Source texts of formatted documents
━━━━
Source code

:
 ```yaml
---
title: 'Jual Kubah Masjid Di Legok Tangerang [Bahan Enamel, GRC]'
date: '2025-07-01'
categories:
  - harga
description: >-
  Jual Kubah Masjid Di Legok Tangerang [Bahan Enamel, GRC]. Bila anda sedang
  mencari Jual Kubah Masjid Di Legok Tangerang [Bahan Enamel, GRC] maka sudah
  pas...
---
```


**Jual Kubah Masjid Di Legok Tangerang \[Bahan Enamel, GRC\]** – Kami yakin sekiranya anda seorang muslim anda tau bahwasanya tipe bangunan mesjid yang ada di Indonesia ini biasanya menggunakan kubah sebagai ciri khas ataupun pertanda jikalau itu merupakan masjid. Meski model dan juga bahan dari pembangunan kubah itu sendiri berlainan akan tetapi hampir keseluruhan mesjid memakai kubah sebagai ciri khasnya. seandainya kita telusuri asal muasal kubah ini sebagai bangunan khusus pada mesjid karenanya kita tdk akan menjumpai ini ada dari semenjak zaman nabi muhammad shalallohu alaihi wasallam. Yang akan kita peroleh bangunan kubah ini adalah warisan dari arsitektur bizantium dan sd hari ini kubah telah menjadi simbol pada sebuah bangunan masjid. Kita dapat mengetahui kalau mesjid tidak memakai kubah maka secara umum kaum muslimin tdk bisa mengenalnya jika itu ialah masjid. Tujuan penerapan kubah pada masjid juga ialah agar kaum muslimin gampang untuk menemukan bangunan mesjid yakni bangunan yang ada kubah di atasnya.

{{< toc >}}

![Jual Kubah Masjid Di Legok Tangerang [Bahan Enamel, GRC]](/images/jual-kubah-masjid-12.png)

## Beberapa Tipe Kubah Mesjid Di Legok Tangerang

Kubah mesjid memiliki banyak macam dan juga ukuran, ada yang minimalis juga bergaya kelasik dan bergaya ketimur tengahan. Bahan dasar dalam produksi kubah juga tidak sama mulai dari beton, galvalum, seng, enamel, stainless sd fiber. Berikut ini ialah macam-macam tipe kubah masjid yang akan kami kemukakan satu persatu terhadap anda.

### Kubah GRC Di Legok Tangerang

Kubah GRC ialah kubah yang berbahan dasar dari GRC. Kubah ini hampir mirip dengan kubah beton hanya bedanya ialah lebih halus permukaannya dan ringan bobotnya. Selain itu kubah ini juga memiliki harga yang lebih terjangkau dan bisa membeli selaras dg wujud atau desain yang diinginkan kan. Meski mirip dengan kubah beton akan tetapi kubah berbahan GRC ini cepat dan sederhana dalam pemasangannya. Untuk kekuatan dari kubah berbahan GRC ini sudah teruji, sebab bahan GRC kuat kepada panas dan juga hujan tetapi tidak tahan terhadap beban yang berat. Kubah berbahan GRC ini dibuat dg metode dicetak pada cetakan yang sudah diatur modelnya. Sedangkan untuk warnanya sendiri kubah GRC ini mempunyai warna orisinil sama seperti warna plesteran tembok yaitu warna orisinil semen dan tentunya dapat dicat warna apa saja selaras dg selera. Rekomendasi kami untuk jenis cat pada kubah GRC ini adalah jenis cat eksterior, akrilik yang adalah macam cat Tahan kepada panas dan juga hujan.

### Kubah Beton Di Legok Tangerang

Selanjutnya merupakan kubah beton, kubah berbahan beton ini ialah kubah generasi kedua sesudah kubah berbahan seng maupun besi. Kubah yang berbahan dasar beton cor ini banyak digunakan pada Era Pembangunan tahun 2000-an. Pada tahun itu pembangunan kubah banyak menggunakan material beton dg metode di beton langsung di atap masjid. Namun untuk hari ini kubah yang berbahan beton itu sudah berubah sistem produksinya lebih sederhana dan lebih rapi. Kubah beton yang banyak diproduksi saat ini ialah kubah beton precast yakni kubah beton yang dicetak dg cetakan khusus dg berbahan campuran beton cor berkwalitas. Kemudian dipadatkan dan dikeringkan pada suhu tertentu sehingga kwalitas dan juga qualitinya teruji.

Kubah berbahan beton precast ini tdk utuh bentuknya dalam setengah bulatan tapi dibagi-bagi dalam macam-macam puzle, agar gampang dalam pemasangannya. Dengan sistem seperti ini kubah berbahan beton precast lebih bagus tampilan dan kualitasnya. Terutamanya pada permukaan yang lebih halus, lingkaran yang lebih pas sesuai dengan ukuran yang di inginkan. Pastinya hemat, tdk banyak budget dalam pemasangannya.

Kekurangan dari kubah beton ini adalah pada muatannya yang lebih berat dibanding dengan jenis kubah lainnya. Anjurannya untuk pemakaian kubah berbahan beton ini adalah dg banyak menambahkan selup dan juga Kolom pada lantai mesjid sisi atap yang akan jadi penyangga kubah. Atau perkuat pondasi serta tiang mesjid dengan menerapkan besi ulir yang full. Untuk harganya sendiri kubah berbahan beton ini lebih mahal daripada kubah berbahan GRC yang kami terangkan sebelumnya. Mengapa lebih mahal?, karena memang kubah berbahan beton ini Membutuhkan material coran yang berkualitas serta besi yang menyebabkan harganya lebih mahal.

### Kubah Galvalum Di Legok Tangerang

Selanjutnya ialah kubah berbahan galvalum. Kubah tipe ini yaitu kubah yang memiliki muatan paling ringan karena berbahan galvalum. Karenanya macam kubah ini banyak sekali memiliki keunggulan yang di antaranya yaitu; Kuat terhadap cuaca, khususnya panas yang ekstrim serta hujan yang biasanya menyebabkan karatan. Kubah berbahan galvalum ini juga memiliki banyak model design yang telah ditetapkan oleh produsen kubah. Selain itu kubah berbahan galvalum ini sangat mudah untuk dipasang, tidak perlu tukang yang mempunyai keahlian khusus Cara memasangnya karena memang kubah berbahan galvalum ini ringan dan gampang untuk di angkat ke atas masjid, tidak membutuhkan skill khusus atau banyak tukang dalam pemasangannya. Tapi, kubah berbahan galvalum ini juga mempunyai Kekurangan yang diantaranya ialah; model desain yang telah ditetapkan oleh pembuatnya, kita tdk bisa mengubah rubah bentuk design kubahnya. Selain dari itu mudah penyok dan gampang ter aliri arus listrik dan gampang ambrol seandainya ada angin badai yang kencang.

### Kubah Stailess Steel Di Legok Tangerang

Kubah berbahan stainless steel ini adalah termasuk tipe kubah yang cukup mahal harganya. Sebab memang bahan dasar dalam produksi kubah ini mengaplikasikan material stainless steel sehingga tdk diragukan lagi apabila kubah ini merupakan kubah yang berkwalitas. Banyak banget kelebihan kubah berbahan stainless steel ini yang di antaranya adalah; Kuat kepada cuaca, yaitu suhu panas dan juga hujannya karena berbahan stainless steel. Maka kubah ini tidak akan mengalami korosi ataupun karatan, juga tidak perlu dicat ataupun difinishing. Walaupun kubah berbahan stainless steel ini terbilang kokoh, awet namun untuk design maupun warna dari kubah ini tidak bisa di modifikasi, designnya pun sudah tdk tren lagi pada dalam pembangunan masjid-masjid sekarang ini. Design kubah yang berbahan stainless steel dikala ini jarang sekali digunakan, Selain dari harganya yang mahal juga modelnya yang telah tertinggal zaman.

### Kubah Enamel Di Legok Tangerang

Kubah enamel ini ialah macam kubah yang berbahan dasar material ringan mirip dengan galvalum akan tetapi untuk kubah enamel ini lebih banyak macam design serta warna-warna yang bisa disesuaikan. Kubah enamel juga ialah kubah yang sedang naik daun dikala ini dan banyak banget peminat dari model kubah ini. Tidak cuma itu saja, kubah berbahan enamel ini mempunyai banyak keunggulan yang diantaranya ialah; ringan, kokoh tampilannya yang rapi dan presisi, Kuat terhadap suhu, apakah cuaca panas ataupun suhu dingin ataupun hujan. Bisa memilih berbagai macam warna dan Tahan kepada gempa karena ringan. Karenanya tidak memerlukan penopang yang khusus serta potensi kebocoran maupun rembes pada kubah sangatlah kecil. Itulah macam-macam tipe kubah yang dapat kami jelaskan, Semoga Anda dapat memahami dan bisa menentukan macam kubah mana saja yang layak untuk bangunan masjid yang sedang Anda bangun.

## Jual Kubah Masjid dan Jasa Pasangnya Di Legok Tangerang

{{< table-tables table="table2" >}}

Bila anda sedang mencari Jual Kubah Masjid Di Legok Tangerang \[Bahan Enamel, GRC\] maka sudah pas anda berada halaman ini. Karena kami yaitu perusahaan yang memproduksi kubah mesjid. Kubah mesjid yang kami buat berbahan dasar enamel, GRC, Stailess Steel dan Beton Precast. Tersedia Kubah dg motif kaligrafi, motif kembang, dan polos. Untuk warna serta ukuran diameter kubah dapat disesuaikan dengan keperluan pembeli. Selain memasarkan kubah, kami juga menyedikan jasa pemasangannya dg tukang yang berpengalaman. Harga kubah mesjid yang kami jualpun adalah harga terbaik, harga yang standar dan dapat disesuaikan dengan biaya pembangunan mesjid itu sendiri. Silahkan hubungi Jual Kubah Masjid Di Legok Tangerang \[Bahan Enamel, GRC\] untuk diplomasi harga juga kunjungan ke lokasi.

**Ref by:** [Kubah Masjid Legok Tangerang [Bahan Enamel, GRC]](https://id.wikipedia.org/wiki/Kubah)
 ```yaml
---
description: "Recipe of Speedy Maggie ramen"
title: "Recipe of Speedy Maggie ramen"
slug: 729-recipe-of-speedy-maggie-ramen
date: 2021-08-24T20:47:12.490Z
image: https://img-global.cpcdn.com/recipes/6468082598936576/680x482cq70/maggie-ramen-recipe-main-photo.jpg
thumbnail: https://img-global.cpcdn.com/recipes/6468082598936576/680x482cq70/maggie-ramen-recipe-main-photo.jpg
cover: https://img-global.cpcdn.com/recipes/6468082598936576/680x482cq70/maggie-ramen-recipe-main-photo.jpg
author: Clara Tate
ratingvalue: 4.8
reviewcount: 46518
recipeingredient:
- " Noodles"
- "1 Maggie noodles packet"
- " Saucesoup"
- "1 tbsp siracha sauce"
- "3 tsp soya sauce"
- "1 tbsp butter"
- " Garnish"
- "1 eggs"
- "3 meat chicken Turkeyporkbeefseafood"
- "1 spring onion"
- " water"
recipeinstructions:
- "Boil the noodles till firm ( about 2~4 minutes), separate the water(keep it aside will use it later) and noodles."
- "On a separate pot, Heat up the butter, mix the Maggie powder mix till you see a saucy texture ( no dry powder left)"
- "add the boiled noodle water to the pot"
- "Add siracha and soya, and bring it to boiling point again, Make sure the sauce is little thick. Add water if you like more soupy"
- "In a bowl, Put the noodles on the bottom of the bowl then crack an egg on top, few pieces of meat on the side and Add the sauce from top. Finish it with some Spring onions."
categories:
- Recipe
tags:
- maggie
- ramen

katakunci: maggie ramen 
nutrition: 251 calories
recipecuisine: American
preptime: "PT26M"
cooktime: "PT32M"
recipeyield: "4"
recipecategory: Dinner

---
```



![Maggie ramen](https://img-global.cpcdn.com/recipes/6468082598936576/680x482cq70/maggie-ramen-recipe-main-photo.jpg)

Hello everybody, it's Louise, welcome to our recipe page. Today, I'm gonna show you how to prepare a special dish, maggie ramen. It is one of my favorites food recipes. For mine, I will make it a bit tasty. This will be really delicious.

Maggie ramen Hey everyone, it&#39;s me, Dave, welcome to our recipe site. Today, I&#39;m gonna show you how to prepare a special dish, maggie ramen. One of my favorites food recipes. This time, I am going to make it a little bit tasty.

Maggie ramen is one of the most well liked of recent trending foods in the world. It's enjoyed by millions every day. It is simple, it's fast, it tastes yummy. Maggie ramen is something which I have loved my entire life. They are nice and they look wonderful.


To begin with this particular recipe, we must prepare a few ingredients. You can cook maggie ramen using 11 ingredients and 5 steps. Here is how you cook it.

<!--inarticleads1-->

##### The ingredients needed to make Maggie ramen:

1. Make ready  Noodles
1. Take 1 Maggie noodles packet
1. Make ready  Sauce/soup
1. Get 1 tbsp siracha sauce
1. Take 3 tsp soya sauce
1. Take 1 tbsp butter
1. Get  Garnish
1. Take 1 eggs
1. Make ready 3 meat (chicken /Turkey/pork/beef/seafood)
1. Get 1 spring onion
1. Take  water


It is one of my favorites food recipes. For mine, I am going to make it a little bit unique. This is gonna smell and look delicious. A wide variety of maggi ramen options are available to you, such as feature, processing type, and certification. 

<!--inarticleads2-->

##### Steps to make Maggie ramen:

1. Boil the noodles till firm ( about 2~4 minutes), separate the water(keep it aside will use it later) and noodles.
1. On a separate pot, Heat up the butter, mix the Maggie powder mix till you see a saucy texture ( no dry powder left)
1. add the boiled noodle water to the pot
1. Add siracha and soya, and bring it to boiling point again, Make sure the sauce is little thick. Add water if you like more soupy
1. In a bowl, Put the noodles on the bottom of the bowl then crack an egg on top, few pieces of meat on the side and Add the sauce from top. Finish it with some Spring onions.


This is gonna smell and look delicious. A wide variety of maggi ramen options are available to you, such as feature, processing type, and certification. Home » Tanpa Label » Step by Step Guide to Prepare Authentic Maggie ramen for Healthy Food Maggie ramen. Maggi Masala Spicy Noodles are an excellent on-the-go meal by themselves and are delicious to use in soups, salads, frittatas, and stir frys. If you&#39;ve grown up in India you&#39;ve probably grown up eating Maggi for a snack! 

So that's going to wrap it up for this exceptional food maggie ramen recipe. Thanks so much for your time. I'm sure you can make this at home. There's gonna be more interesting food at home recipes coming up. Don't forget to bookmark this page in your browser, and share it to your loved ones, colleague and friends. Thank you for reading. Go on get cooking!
━━━━
Retrieve each line of the data in which the word "later" can be found.

- "Boil the noodles till firm ( about 2~4 minutes), separate the water(keep it aside will use it later) and noodles."
1. Boil the noodles till firm ( about 2~4 minutes), separate the water(keep it aside will use it later) and noodles.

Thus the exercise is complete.